Defenders face a number of challenges. For one, traditional cybersecurity techniques don’t necessarily apply to machine learning, the CSET report noted.
“Attacks on machine learning systems differ from traditional hacking exploits and therefore require new protections and responses,” it said.
“For example, machine learning vulnerabilities often cannot be patched the way traditional software can, leaving enduring holes for attackers to exploit.”
A subtle change in an attacker’s operations can change how effective a particular defense is, the study noted.

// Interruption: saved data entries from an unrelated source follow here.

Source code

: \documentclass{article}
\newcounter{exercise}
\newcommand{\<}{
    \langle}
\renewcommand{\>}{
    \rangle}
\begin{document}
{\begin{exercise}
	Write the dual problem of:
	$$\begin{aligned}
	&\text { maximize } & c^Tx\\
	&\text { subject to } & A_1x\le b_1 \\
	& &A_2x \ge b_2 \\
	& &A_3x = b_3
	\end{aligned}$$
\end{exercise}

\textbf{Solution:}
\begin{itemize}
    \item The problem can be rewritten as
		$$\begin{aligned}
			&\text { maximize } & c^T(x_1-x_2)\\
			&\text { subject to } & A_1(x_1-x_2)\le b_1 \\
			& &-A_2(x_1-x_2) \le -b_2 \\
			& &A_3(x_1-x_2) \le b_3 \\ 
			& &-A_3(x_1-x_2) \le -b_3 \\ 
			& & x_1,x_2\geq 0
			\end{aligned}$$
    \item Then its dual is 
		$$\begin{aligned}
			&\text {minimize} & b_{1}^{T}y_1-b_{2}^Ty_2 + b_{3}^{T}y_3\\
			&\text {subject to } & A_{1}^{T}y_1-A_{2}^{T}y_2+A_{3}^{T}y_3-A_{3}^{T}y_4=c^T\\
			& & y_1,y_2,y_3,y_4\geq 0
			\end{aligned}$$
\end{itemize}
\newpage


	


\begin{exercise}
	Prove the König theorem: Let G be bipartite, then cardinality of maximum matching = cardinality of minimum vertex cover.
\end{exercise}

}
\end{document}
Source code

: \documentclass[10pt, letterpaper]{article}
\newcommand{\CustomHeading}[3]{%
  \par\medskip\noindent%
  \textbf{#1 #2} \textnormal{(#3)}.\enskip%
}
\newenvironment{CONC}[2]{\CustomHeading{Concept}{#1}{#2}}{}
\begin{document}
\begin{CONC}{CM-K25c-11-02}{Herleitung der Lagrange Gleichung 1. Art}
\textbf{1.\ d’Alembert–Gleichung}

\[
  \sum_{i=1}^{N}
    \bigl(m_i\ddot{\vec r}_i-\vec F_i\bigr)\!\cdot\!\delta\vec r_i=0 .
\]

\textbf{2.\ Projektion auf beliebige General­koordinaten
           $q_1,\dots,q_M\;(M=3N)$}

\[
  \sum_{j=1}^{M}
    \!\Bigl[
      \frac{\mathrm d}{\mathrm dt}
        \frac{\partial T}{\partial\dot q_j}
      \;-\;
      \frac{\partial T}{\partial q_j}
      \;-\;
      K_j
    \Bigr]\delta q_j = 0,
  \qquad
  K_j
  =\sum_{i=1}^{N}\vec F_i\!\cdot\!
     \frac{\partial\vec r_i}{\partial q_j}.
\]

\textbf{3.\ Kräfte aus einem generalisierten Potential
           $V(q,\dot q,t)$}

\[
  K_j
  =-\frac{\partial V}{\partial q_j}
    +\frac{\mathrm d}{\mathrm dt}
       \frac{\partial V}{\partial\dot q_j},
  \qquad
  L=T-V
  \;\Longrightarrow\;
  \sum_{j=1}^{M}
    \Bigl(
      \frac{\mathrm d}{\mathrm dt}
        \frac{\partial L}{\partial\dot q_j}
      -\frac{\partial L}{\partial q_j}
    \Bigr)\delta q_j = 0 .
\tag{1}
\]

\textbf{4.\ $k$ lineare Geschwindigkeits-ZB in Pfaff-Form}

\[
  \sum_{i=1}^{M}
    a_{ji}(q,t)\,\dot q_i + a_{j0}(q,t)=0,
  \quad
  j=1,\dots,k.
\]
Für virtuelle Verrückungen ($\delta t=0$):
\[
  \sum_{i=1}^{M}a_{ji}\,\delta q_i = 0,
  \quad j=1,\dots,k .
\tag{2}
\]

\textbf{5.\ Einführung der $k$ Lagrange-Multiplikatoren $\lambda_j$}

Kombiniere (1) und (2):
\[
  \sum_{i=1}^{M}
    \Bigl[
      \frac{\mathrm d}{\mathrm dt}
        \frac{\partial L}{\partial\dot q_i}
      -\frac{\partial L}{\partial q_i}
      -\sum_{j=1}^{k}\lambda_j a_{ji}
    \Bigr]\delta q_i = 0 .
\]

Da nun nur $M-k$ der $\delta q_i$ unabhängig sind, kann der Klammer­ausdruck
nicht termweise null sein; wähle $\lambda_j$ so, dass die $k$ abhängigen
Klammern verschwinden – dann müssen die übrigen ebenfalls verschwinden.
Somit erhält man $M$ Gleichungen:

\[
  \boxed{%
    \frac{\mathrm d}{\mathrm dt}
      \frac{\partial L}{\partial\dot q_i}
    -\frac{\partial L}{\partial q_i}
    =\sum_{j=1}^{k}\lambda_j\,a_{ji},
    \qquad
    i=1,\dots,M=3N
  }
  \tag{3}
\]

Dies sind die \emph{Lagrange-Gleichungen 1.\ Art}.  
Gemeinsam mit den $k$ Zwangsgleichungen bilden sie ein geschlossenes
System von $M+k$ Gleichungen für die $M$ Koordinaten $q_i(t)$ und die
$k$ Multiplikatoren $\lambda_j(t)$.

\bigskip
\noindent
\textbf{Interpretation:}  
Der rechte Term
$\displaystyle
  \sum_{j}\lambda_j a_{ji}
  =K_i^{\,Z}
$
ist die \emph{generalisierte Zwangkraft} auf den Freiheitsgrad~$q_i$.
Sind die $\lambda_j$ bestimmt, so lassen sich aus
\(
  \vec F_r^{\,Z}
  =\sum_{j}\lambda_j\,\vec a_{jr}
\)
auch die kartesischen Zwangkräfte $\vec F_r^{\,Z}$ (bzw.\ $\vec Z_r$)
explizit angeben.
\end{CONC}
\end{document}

Additionally, defensive techniques that work well for a less sophisticated machine learning system might not be as effective for a more advanced system, or vice versa.
The CSET report compared AI competition to the arcade game “Whack-a-Mole” where defenders must rapidly bat down new threats that keep popping up.
“New attacks are invented and defenses are developed, and then those defenses are defeated, and so on,” the study said.
So how should policymakers and technologists approach this challenge? System-level defenses, according to the CSET study. That includes the use of redundant components and the enablement of human oversight and intervention when possible.
The report used a self-driving car scenario to illustrate how system-level defenses could avert disaster.
“A commonly cited example of an attack involves placing a sticker on a stop sign that makes it appear to autonomous vehicles to be a 45 mph sign,” it said. “Although this attack is possible and easy to perform, it only achieves a destructive effect if the car drives into a busy intersection. If the car has many ways to decide to stop, such as by knowing that intersections usually have stop signs, relying on lasers for collision avoidance, observing other cars stopping, or noticing high speed cross-traffic, then the risk of attack can remain low despite the car being made of potentially vulnerable machine learning components.”
While traditional cyber attacks won’t be going away anytime soon, algorithmic warfare is the future of cyber conflict, said James Lewis, director of the Strategic Technologies Program at the Center for Strategic and International Studies.
Biden administration officials need to continue to think about “how we develop our own tools, how we mess with other countries’ tools,” Lewis said in an interview. “Our opponents are certainly looking at more sophisticated tools” for attacking AI systems, he warned.